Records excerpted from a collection
■ ■ ■
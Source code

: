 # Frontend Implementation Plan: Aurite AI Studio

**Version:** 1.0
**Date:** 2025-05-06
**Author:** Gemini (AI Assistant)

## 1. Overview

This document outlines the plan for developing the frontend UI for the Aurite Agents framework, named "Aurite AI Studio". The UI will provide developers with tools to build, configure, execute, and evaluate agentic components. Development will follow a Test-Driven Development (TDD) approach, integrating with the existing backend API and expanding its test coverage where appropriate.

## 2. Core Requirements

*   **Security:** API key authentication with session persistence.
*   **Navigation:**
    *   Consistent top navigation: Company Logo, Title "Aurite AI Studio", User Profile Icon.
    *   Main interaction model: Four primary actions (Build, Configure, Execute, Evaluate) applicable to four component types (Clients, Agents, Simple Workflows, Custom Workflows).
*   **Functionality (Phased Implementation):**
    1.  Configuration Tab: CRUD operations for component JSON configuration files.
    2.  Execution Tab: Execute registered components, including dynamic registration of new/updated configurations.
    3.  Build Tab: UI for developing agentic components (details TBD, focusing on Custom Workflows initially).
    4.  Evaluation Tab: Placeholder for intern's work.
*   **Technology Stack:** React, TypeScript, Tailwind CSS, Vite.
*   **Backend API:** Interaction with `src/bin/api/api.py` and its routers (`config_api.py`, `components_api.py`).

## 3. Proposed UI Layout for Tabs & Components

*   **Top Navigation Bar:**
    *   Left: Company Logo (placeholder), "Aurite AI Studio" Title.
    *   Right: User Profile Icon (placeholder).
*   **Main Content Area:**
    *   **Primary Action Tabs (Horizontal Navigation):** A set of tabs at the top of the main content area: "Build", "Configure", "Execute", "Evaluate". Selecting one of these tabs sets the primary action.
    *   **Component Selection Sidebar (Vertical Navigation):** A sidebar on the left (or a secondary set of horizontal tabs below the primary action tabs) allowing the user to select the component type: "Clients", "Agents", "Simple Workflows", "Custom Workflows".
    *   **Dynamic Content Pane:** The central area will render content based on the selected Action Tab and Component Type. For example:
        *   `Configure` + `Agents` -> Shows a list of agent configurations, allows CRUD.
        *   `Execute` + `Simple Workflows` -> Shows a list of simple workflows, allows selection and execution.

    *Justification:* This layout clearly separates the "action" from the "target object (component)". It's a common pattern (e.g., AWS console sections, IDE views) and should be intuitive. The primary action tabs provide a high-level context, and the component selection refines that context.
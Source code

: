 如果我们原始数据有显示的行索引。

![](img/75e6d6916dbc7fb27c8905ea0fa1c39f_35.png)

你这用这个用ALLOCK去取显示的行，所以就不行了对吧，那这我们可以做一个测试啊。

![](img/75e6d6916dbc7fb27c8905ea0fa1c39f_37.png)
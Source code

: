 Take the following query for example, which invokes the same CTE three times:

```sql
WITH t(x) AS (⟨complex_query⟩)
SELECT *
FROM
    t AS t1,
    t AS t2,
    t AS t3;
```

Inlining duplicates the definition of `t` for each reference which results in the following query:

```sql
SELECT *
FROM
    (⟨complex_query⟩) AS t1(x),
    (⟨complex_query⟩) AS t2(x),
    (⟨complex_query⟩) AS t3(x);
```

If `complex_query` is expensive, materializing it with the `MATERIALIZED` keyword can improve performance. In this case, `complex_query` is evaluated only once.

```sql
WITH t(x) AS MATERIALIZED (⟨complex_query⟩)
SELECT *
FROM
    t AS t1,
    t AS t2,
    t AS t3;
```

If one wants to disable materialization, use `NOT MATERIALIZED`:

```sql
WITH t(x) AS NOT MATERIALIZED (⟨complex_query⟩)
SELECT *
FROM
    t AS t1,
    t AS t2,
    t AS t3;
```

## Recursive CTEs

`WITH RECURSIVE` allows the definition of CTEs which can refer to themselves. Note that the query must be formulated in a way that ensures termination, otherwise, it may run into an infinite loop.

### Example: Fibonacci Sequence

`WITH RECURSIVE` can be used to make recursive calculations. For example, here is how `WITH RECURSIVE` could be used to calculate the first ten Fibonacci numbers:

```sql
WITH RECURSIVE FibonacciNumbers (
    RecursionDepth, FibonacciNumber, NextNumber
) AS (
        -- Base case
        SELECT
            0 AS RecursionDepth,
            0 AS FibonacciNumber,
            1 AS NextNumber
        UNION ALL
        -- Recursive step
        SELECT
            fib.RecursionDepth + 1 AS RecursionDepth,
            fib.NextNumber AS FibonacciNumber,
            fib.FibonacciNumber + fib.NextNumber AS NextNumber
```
■ ■ ■
§ **Your task**
Every line above from the line with "Content Pane:** The" to the line with "selection and execution.", inclusive, must be returned exactly; no other line belongs in the reply.

§ **Exercise solution**
    *   **Dynamic Content Pane:** The central area will render content based on the selected Action Tab and Component Type. For example:
        *   `Configure` + `Agents` -> Shows a list of agent configurations, allows CRUD.
        *   `Execute` + `Simple Workflows` -> Shows a list of simple workflows, allows selection and execution.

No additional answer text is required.